Mas vejamos agora o Auto de El-Rei Seleuco, representado entre 1543 e 1549. Para alem da genialidade do texto, ou não fosse de quem é, traz-nos a curiosidade de dramatizar uma representação do próprio Auto em casa de Estácio da Fonseca, Cavaleiro Fidalgo de D. João III, almoxarife e recebedor das aposentadorias da Corte. Um alto funcionário, diríamos hoje.
E o auto inicia-se com o diálogo irónico do próprio Estácio com o seu moço-criado, acerca dos atores que iriam representar a peça:
«Estácio – São já chegadas as figuras? / Moço – Chegadas são elas quase ao fim de sua vida./ Estácio_ Como assim? / Moço - Porque foi a gente tanta, que não ficou capa com frisa nem talão de sapato que saísse fora do couce. Ora viram aí uns embuçadetes e quiseram entrar por força: ei-lo arrancamento na mão: deram uma pedrada na cabeça do Anjo e rasgaram uma meia calça ao Ermitão; e agora diz o Anjo que não há de entrar até lhe não derem uma cabeça nova, nem o Ermitão até lhe não porem uma estopada na calça. Este pantufo se perdeu ali: mande-o Vossa Mercê domingo apregoar nos púlpitos, que não quero nada do alheio/ Estácio– se ela fora outra peça de mais valia tu botares a consciência pela porta fora para a meteres em tua casa»…
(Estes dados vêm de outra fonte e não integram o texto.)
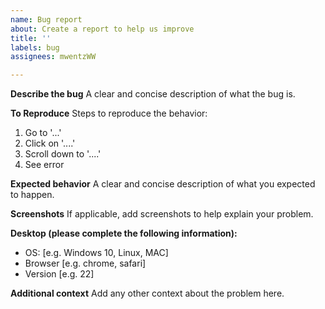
 ```yaml
---
name: Bug report
about: Create a report to help us improve
title: ''
labels: bug
assignees: mwentzWW

---
```


**Describe the bug**
A clear and concise description of what the bug is.

**To Reproduce**
Steps to reproduce the behavior:
1. Go to '...'
2. Click on '....'
3. Scroll down to '....'
4. See error

**Expected behavior**
A clear and concise description of what you expected to happen.

**Screenshots**
If applicable, add screenshots to help explain your problem.

**Desktop (please complete the following information):**
 - OS: [e.g. Windows 10, Linux, MAC]
 - Browser [e.g. chrome, safari]
 - Version [e.g. 22]

**Additional context**
Add any other context about the problem here.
Assim seria o chamado meio teatral no século XVI…
Ora, pela mesma época, entre 1545 e 1557, escrevia António Ribeiro Chiado o seu Auto da Natural Invenção. E também aqui se recorre a uma cena de presentação na Corte ou na alta classe mercantil. Temos aqui também o dialogo entre o dono da casa e o seu criado:
“Dono – Almeida!/ Almeida – senhor?/ Dono – Vem cá, vem cá!/ sabes se há –de tomar o porto/ hoje este auto, ou se é morto./ Almeida – E o autor onde está?/ Dono – Em casa de teu avô torto/ ou marmelo pela perna!/ Quem por rapazes governa/ sua casa é mais rapaz/ e rapaz que tratos traz, / com quem a malícia inverna./ Que te mandei todo hoje?/ Almeida – Que mandou vossa mercê?/ Dono – Já nada, pois que assim é, /Não mande Deus que te noja»…
Já havia pois, nesta época, comediantes profissionais e companhias. Aliás Camões, no Rei Seleuco cita o Chiado, quando o Escudeiro Ambrósio diz que “o Moço Lançarote (…) uma trova, fá-la tão bem como vós ou como eu, ou como Chiado”.
E pela mesma época, Jorge Ferreira de Vasconcelos, na comédia Aulegrafia também cita Chiado e põe na boca do personagem D. Ricardo este elogio ambíguo: “Em algumas cousas teve veia esse escudeiro”!
Termino com três citações.
Hernâni Cidade encontra nos Anfitriões de Camões uma “ternura que Plauto desconhece” (in Obras Completas de Camões vol.III); Clarice Berrardbnelli e Ronaldo Menegaz comparam a peça do Chiado com a de Camões, na convergência “de uma auto (B), dentro de um outro(A), mas enquanto Camões nos dá uma trama unida (…) o Chiado vai ao sabor da sua natural invenção traçando os fios e deixando as pontas soltas” (in Autos de António Ribeiro Chiado, ed. Rio de janeiro 1968); e Maria Odete Dias Alves assinala que Jorge Ferreira de Vasconcelos “povoa o palco de figuras portuguesas da sua época: é o ambiente de Quinhentos que vive nas suas paginas” (in A Linguagem dos Personagens de Jorge Ferreira de Vasconcelos - U Coimbra 1972).
Duarte Ivo Cruz
Obs: Reposição de texto publicado em 17.12.14 neste blogue.